Übrigens: Von Kafka stammt auch einer der Texte, der mir so viel positive Energie gegeben hat, wie sonst kaum ein anderer: https://kaffeehaussitzer.de/positiv-denken-mit-franz-kafka/
Beste Grüße
Uwe
Ein verrücktes Projekt, die Idee gefällt mir! Du warst aber streng mit dir und hast dein Vorhaben, nur (Kafka) zu lesen, durchgezogen… Wärst du zwischendurch öfter Stadt gegangen, hättest du dich möglicherweise nicht so einsam gefühlt, wer weiß… Aber so war es tatsächlich eine kafkaeske Erfahrung, noch dazu im dazu passenden nebeligen Februar.
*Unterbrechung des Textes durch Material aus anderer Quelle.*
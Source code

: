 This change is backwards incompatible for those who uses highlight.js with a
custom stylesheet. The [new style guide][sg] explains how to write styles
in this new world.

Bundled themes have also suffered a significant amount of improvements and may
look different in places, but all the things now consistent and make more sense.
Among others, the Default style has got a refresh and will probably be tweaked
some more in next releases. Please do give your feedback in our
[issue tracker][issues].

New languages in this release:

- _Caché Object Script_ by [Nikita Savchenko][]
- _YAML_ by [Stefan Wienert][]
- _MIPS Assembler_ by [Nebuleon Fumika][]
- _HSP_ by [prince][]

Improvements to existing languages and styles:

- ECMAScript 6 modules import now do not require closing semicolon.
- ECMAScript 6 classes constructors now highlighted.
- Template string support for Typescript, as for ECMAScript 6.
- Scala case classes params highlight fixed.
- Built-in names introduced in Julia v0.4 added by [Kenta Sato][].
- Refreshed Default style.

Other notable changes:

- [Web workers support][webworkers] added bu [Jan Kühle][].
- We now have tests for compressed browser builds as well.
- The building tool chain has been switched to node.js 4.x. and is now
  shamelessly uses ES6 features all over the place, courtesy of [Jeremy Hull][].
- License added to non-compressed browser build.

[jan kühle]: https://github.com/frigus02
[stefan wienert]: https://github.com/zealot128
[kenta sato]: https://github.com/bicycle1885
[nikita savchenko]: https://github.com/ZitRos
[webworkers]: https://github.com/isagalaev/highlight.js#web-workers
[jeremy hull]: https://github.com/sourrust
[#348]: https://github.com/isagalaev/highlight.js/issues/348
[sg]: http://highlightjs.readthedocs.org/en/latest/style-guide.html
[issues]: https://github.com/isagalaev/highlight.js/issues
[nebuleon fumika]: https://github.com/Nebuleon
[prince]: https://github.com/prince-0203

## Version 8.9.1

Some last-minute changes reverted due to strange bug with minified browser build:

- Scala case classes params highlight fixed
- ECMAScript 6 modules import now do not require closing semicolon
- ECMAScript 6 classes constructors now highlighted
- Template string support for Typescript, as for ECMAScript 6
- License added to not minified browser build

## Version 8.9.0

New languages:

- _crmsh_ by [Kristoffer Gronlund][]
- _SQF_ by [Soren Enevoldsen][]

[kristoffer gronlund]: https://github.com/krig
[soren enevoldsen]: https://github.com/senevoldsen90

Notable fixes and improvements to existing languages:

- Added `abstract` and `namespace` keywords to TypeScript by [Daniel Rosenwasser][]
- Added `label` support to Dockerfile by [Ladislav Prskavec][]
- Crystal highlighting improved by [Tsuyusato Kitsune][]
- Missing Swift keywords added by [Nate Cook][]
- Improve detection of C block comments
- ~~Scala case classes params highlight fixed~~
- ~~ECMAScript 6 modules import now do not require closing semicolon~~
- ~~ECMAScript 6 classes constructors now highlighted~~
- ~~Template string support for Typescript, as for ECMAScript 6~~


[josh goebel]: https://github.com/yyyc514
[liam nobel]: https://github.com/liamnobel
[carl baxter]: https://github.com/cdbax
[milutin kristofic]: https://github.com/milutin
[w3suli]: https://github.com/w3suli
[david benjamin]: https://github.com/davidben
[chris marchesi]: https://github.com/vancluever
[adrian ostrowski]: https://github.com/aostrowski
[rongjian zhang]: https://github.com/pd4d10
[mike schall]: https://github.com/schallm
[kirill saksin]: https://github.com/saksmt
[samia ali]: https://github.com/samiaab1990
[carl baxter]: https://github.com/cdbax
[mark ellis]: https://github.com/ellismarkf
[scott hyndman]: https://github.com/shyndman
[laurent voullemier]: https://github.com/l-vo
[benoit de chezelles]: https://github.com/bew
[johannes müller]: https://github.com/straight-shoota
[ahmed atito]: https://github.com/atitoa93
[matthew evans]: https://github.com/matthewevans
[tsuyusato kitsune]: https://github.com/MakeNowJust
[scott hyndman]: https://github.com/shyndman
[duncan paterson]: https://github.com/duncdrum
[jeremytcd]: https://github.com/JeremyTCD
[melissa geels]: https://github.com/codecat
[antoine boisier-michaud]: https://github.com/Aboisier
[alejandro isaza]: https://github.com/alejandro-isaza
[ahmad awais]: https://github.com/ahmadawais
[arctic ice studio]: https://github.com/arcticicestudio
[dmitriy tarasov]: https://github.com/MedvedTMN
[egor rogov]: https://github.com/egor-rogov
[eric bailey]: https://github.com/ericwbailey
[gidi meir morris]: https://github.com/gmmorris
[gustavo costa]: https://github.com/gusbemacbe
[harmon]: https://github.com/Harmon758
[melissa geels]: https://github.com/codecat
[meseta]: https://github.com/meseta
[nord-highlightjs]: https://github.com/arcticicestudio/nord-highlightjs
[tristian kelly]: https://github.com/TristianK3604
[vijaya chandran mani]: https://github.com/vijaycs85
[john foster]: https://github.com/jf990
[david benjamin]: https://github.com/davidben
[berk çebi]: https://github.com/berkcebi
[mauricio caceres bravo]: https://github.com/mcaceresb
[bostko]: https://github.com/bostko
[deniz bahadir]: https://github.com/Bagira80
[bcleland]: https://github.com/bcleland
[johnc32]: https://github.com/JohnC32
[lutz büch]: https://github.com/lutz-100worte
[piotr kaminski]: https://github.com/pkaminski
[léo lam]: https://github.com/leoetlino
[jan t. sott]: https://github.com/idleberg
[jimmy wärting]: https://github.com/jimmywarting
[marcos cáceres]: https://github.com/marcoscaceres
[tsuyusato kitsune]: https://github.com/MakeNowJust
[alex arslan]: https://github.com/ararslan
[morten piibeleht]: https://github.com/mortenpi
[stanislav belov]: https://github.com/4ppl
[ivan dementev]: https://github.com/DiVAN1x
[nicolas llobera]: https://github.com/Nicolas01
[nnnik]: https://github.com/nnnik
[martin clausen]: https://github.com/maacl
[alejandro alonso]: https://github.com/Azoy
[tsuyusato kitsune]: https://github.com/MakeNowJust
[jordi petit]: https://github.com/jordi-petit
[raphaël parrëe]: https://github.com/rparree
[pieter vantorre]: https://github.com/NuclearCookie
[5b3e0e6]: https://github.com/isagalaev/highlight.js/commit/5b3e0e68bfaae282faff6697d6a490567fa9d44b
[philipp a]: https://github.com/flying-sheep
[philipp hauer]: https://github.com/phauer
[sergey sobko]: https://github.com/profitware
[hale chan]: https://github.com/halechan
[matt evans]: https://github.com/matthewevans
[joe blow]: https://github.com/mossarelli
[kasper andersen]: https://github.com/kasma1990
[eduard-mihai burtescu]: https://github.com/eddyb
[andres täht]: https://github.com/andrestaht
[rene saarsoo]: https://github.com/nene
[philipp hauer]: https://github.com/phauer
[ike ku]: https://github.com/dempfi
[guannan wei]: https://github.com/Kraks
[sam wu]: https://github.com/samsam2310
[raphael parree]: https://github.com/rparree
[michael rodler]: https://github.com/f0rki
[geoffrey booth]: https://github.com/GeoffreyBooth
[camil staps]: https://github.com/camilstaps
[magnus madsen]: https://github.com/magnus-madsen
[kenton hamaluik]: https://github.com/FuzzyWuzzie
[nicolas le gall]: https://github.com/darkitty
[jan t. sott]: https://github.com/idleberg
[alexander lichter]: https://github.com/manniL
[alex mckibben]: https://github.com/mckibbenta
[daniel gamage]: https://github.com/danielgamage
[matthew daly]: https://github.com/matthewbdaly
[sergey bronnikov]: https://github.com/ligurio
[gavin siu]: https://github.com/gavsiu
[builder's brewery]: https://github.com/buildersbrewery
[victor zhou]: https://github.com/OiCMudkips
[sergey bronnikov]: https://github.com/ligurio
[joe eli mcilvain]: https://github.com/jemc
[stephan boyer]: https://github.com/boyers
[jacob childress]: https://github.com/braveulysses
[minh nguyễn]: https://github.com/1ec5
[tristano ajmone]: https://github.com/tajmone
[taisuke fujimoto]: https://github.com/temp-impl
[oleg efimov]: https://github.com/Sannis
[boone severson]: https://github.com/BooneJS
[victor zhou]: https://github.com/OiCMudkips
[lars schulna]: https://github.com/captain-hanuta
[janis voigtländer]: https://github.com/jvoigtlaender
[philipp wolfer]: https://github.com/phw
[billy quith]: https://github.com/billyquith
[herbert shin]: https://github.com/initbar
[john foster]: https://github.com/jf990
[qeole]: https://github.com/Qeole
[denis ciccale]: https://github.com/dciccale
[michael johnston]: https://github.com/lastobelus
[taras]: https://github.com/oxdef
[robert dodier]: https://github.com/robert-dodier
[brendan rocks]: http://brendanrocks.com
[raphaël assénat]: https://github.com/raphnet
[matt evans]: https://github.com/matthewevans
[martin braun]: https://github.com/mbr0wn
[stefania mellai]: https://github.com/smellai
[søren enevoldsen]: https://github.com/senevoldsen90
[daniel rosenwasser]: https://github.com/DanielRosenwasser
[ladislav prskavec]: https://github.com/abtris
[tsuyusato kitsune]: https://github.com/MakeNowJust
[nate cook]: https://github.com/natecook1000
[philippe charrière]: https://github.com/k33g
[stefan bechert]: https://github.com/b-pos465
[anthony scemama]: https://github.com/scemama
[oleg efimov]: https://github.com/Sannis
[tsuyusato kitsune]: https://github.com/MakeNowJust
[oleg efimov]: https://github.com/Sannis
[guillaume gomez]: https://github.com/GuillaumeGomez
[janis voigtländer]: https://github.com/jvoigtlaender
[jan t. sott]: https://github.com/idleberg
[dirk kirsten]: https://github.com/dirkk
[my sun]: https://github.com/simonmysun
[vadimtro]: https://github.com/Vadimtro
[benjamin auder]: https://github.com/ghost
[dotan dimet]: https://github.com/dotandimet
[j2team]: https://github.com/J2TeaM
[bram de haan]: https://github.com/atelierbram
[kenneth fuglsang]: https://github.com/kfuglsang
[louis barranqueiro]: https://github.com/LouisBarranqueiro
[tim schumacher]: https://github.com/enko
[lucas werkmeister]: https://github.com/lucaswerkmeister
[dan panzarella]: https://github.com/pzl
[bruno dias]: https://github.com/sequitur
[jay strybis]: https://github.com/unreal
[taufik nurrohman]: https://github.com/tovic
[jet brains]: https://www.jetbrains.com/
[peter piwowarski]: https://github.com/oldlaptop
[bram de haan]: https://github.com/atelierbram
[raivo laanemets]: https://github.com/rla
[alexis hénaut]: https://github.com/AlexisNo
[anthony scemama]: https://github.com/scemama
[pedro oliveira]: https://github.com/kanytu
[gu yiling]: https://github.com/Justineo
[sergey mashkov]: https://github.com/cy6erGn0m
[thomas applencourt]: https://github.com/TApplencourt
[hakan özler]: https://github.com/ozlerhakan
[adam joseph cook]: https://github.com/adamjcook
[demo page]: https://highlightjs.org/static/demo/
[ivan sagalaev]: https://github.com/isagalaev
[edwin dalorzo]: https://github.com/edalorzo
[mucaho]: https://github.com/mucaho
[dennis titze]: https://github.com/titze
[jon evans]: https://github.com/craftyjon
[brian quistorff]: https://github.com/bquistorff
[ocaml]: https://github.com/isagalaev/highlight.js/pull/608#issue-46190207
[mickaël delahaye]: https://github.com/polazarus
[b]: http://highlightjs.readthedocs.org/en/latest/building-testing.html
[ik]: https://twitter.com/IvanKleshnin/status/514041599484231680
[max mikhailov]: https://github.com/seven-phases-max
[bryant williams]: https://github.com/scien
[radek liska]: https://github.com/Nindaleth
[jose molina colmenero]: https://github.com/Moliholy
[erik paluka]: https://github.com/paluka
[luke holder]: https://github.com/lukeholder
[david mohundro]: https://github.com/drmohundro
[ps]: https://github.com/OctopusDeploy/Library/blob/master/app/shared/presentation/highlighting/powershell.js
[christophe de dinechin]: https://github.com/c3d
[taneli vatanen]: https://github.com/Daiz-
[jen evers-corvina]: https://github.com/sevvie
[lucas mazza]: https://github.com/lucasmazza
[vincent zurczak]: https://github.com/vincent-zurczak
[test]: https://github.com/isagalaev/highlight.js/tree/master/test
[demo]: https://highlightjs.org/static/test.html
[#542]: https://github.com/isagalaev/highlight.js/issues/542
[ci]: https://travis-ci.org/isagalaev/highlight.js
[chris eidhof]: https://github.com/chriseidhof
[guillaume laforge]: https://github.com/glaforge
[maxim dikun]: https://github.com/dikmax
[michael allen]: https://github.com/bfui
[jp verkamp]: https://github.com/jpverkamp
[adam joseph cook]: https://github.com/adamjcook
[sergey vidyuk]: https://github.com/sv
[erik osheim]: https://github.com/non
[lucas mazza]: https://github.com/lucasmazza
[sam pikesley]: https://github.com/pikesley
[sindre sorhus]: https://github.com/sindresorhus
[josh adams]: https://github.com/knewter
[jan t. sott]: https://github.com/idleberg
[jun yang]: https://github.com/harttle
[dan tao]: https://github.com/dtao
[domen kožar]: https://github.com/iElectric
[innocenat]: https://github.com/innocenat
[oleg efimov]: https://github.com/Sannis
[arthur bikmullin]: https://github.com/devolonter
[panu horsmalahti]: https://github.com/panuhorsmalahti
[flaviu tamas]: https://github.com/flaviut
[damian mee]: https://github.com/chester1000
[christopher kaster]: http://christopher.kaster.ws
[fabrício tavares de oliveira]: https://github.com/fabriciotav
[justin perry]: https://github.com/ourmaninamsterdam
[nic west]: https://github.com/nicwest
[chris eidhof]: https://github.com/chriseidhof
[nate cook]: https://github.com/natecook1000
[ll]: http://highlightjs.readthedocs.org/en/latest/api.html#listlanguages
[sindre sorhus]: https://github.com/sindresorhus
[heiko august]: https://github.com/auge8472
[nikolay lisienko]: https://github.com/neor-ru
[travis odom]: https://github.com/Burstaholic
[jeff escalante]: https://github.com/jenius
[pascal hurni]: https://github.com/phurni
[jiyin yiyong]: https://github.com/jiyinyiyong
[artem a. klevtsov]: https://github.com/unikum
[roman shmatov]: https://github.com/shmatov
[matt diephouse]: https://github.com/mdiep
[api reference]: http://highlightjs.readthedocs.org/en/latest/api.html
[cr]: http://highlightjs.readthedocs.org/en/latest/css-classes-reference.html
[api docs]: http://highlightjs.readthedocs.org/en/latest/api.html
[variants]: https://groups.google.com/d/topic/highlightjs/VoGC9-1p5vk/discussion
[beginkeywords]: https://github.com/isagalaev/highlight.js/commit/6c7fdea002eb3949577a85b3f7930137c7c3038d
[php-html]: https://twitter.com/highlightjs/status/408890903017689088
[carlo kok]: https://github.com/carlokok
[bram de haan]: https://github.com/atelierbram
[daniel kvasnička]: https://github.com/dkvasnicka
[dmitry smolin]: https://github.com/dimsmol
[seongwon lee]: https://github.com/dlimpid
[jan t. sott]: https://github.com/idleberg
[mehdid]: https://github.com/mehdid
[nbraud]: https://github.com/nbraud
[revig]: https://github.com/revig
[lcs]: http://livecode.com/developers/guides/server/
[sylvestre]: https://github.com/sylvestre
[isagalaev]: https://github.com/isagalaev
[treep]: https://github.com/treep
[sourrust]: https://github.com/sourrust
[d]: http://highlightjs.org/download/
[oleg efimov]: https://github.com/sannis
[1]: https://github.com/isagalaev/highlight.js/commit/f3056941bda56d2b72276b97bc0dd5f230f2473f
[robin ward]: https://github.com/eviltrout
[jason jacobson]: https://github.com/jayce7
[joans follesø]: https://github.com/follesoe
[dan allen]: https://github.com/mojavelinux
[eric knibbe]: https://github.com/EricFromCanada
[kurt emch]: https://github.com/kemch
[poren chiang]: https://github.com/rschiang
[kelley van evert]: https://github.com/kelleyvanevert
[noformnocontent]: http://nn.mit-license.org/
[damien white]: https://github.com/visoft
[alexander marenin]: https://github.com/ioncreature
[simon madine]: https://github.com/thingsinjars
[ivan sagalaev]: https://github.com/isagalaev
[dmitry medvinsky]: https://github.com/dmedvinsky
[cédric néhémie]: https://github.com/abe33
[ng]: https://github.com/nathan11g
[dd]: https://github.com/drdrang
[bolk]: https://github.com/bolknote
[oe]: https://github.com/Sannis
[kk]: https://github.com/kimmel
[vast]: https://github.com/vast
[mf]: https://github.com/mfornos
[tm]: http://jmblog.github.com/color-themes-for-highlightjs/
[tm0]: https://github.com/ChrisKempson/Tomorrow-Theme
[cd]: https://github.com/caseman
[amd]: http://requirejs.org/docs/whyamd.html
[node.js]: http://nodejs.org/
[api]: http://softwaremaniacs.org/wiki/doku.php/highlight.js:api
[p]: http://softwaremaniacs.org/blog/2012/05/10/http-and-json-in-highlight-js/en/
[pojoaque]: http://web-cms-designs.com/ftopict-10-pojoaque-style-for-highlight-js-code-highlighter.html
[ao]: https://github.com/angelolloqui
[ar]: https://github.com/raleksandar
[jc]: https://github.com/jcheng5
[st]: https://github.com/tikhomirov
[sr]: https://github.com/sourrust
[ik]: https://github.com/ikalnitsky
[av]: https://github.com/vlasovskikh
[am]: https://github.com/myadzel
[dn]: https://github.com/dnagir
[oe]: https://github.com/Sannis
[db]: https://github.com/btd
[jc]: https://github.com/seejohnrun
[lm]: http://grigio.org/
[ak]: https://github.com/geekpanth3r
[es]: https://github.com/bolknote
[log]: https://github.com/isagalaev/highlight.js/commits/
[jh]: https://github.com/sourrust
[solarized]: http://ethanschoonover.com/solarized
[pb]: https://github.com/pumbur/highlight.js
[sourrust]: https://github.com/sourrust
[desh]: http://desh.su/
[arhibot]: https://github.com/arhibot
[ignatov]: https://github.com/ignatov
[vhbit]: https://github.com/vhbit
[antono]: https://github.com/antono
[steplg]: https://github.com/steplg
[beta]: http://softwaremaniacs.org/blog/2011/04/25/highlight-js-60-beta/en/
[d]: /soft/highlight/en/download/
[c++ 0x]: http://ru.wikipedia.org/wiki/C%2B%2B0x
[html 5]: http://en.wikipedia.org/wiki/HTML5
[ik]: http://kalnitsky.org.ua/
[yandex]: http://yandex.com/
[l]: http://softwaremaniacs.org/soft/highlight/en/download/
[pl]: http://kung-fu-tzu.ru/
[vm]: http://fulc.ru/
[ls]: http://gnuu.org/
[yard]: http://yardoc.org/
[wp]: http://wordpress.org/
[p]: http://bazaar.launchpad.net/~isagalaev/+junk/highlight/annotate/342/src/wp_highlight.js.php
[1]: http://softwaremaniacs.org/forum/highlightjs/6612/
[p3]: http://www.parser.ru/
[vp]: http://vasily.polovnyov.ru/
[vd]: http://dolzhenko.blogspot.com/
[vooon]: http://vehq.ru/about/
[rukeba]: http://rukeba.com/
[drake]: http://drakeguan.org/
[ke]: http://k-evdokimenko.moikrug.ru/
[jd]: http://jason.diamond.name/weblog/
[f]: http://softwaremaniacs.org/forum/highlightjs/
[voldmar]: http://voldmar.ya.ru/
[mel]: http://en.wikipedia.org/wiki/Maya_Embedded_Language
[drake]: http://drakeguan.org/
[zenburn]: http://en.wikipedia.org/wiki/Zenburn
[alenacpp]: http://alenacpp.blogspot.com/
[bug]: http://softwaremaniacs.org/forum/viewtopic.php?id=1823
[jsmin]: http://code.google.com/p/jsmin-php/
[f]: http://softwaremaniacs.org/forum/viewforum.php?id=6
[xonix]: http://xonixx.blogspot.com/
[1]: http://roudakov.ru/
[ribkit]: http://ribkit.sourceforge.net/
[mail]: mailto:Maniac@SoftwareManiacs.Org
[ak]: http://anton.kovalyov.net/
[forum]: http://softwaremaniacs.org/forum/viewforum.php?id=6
Erstaunlich, dass du dich mit niemandem verständigen konntest, ich dachte, 1996 wäre die Stadt schon offener gewesen. Ich war auch einmal in Prag, aber früher, als die Grenzen noch nicht offen waren und noch eine gewisse Anspannung und das Gefühl herrschten, als Tourist überwacht zu werden. Ständig wurde man angesprochen, ob man Geld tauschen wolle…
Ich bin eigentlich die ganze Zeit durch die Stadt gezogen, von Café zu Café, viele davon in Gegenden, in die sich kaum ein Tourist verirrt hat. Seltsam war es ja gerade, dass ich niemanden getroffen habe, der ein paar Worte Englisch oder Deutsch verstanden hat – nicht einmal an den Schaltern des Hauptbahnhofs einer europäischen Hauptstadt. Genau das hat die Situation so, ja, kafkaesk erscheinen lassen….
Wow, das hört sich nach einer intensiven, authentischen Leseerfahrung an – auf solch eine Idee wäre ich nicht gekommen!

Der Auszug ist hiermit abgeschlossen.